Dealing with family is one of the major hurdles that our Indian couples face. No wonder that most couples living in live in relationships in India hide this fact from their family. In this blog, we will see what is live in relationship, what does live in relationship in India mean, how does the Indian law for live in relationship define it and also the legal provisions.

The concept of a live in relationship was a practice avoided by Indian society for a long time. Living together before tying the knot is an offence or crime to Indian culture previously. Most importantly, the Hindu Dharma prefers ‘One Man, One Wife’ as the most sacred form of matrimony. But as people start to evolve mentally, successive generations are ready to accept a few refusing practices. Lets have a look at the Live in relationship laws in India.

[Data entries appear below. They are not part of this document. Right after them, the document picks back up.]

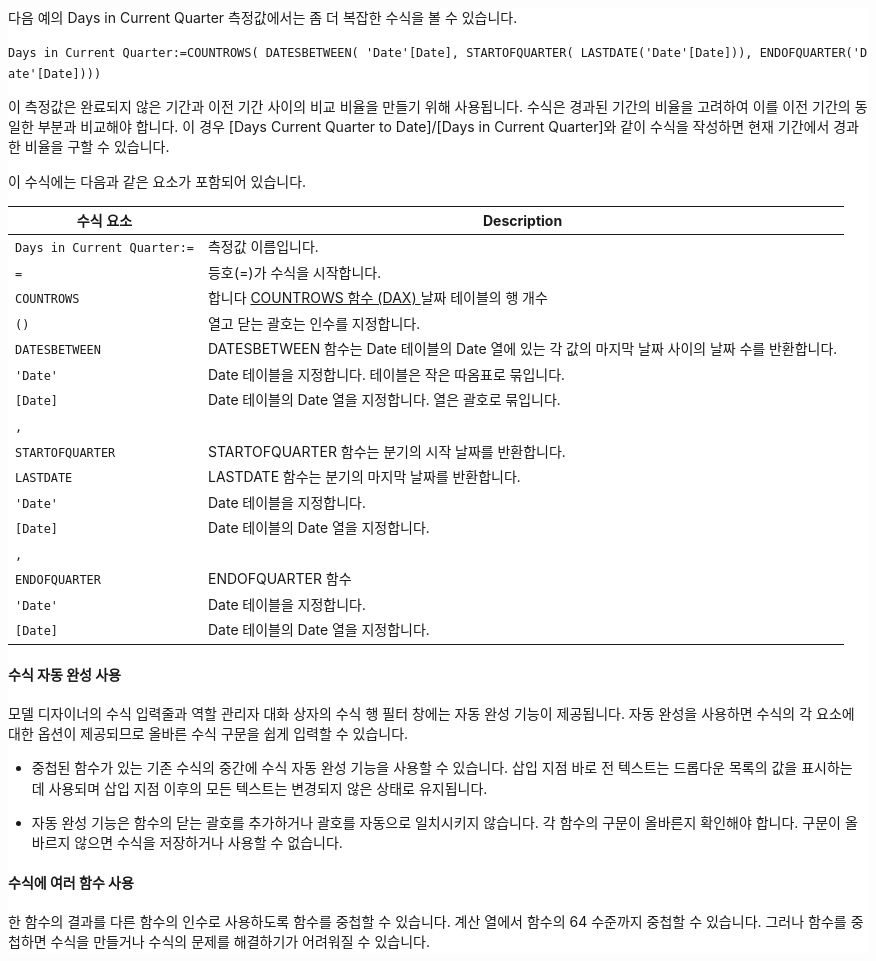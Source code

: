  다음 예의 Days in Current Quarter 측정값에서는 좀 더 복잡한 수식을 볼 수 있습니다.  
  
```  
Days in Current Quarter:=COUNTROWS( DATESBETWEEN( 'Date'[Date], STARTOFQUARTER( LASTDATE('Date'[Date])), ENDOFQUARTER('Date'[Date])))  
```  
  
 이 측정값은 완료되지 않은 기간과 이전 기간 사이의 비교 비율을 만들기 위해 사용됩니다. 수식은 경과된 기간의 비율을 고려하여 이를 이전 기간의 동일한 부분과 비교해야 합니다. 이 경우 [Days Current Quarter to Date]/[Days in Current Quarter]와 같이 수식을 작성하면 현재 기간에서 경과한 비율을 구할 수 있습니다.  
  
 이 수식에는 다음과 같은 요소가 포함되어 있습니다.  
  
|수식 요소|Description|  
|---------------------|-----------------|  
|`Days in Current Quarter:=`|측정값 이름입니다.|  
|`=`|등호(=)가 수식을 시작합니다.|  
|`COUNTROWS`|합니다 [COUNTROWS 함수 &#40;DAX&#41; ](https://msdn.microsoft.com/library/ee634574(v=sql.120).aspx) 날짜 테이블의 행 개수|  
|`()`|열고 닫는 괄호는 인수를 지정합니다.|  
|`DATESBETWEEN`|DATESBETWEEN 함수는 Date 테이블의 Date 열에 있는 각 값의 마지막 날짜 사이의 날짜 수를 반환합니다.|  
|`'Date'`|Date 테이블을 지정합니다. 테이블은 작은 따옴표로 묶입니다.|  
|`[Date]`|Date 테이블의 Date 열을 지정합니다. 열은 괄호로 묶입니다.|  
|`,`||  
|`STARTOFQUARTER`|STARTOFQUARTER 함수는 분기의 시작 날짜를 반환합니다.|  
|`LASTDATE`|LASTDATE 함수는 분기의 마지막 날짜를 반환합니다.|  
|`'Date'`|Date 테이블을 지정합니다.|  
|`[Date]`|Date 테이블의 Date 열을 지정합니다.|  
|`,`||  
|`ENDOFQUARTER`|ENDOFQUARTER 함수|  
|`'Date'`|Date 테이블을 지정합니다.|  
|`[Date]`|Date 테이블의 Date 열을 지정합니다.|  
  
#### <a name="using-formula-autocomplete"></a>수식 자동 완성 사용  
 모델 디자이너의 수식 입력줄과 역할 관리자 대화 상자의 수식 행 필터 창에는 자동 완성 기능이 제공됩니다. 자동 완성을 사용하면 수식의 각 요소에 대한 옵션이 제공되므로 올바른 수식 구문을 쉽게 입력할 수 있습니다.  
  
-   중첩된 함수가 있는 기존 수식의 중간에 수식 자동 완성 기능을 사용할 수 있습니다. 삽입 지점 바로 전 텍스트는 드롭다운 목록의 값을 표시하는 데 사용되며 삽입 지점 이후의 모든 텍스트는 변경되지 않은 상태로 유지됩니다.  
  
-   자동 완성 기능은 함수의 닫는 괄호를 추가하거나 괄호를 자동으로 일치시키지 않습니다. 각 함수의 구문이 올바른지 확인해야 합니다. 구문이 올바르지 않으면 수식을 저장하거나 사용할 수 없습니다.  
  
#### <a name="using-multiple-functions-in-a-formula"></a>수식에 여러 함수 사용  
 한 함수의 결과를 다른 함수의 인수로 사용하도록 함수를 중첩할 수 있습니다. 계산 열에서 함수의 64 수준까지 중첩할 수 있습니다. 그러나 함수를 중첩하면 수식을 만들거나 수식의 문제를 해결하기가 어려워질 수 있습니다.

Living together For example, cohabitation is a situation in which two people choose to live together for an extended period or permanently while maintaining an emotionally and/or sexually involved connection. The phrase is most usually used to refer to unmarried couples.

For instance, let’s take the case of decriminalization of homosexual cohabitation. The recent judgments, like the decriminalising sections 377 and 497 of the IPC, show how Indian laws have also evolved along with society.

One need not follow live in relationship laws strictly. Statistics reveal that 80% of Indians now support the concept of live in relationship and less than half percent prefer living in this form of life.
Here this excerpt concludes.